Six semaines après son apparition, l’intrus prend enfin la parole, au cours d’un dialogue digne d’une pièce de Beckett. « Qu’est-ce que vous faites ici? » C’est Spirou qui soutire au grand escogriffe ses « J’sais pas… », ses « Beuh… » et ses « Sais plus… ». Aucune information ne filtre de cette absurde interview, si bien que Spirou finit par lâcher: « Mais vous êtes bien sûr que c’est ici que vous devez venir? » Toujours est-il que Gaston est dans la place. Et que ça se voit. Dès la semaine suivante, il renverse de l’encre sur le concours de la semaine, provoquant le tonitruant « Mille millions! » de Fantasio. Dès son origine, la création de Gaston Lagaffe repose sur cette trouvaille géniale: faire interagir la fiction et la réalité. Ainsi, cette première gaffe fait partie intégrante du concours, puisque les lecteurs sont invités à retrouver les mots tachés par la maladresse de Gaston. Avec cet habile stratagème, Franquin réalise son fantasme: arroser l’arroseur et ridiculiser le pète-sec.
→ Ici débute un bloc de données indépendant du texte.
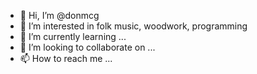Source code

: - 👋 Hi, I’m @donmcg
- 👀 I’m interested in folk music, woodwork, programming
- 🌱 I’m currently learning ...
- 💞️ I’m looking to collaborate on ...
- 📫 How to reach me ...

<!---
donmcg/donmcg is a ✨ special ✨ repository because its `README.md` (this file) appears on your GitHub profile.
You can click the Preview link to take a look at your changes.
--->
Pauvre Fantasio! Lui qui incarne un reporter sympathique et intrépide dans Spirou, le voilà catapulté dans la peau d’un secrétaire de rédaction rabat-joie. Rabat-joie mais indispensable: clown blanc de Gaston, il fait valoir ses gags dans un dispositif comique vieux comme le monde. Le 25 avril 1957, il s’attaque au problème du « héros sans emploi » dans une communication historique: « Ce jeune homme, qui répond -parfois- au nom de Gaston, constitue pour la rédaction tout entière un problème quasi insoluble. […] D’une interview réalisée par notre ami Spirou, il ressort que Gaston a été engagé au journal. Par qui? Il nous a été impossible de l’apprendre. » Et de s’exclamer, horrifié: « Spirou est le seul journal au monde qui possède un héros en trop! » Fantasio n’est pas au bout de ses peines. Un jour, Gaston se place devant l’objectif et son visage en gros plan obstrue une rubrique tout à fait sérieuse, « Le fureteur vous parle de.. » Un autre, il libère une colonie de souris blanches dans toutes les marges du journal. Ou provoque un incendie d’extincteur. Bref, Gaston introduit chez Spirou un joyeux foutoir. Le procédé fonctionne; alors que l’idée était née d’une simple plaisanterie et que nul ne pensait qu’elle pas serait l’hiver – et surtout pas Franquin! -, l’antihéros infiltré devient indispensable au journal.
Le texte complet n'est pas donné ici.